How To Create Autonomous AI Agents From Scratch!

Hasan Aboul Hasan
8 min readMay 3, 2024

--

In this post, we will Create an Autonomous AI Agent With Python from Scratch.

We will NOT use any third-party libraries like Langchain or CrewAI; we will use pure Python!

We will go with a very basic AI Agent example that helps you understand the basic structure and development process of AI agents.

What is an AI Agent?

If we ask an AI like ChatGPT: What is the response time for learnwithhasan.com?

Do you think it can answer it?

If you said NO, you are right.

and if you said YES, you are also right!

Interestingly, both answers could be considered correct.

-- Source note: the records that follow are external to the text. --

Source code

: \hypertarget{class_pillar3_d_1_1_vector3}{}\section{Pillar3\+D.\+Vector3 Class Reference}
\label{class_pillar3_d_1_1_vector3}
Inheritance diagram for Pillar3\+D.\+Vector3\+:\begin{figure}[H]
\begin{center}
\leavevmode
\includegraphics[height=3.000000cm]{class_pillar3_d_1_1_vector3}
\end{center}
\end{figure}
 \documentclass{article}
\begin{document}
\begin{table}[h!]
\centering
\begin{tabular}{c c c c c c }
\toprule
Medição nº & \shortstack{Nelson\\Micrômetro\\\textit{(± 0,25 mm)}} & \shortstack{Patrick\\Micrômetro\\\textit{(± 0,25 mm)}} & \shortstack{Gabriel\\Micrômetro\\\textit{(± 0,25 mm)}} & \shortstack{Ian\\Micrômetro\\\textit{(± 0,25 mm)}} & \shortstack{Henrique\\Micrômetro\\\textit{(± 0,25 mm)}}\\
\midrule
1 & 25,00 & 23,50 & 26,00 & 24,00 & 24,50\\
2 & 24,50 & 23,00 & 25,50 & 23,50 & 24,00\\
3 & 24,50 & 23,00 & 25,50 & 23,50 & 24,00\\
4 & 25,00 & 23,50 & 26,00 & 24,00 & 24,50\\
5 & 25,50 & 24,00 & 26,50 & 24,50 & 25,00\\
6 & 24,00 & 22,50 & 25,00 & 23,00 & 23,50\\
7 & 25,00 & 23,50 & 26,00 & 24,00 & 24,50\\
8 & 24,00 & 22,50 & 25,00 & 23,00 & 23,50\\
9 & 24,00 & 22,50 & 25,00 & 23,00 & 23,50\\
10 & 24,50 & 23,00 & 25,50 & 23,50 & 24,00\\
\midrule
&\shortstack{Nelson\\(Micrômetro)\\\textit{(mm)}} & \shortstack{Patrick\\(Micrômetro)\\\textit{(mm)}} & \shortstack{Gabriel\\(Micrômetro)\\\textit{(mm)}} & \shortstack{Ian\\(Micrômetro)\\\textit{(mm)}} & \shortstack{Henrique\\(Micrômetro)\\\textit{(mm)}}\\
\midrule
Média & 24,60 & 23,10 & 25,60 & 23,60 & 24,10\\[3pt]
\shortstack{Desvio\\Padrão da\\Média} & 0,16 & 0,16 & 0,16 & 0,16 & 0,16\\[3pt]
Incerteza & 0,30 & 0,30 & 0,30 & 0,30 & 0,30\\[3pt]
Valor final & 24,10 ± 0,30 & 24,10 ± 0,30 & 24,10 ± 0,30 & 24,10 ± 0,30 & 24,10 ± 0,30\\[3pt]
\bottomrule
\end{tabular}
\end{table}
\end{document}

Here’s why:

Here is ChatGPT’s Answer to the question:

It was not able to answer!

As we learned in prompting engineering, one of the main limitations of LLMs is that it can’t access Realtime data, it only generates responses based solely on pre-existing training data.

However, look at this now:

What happened ?!

Answer: Autonomous AI Agents 💪

An Autonomous AI Agent integrates a large language model (LLM) with external functions and enhanced prompting mechanisms.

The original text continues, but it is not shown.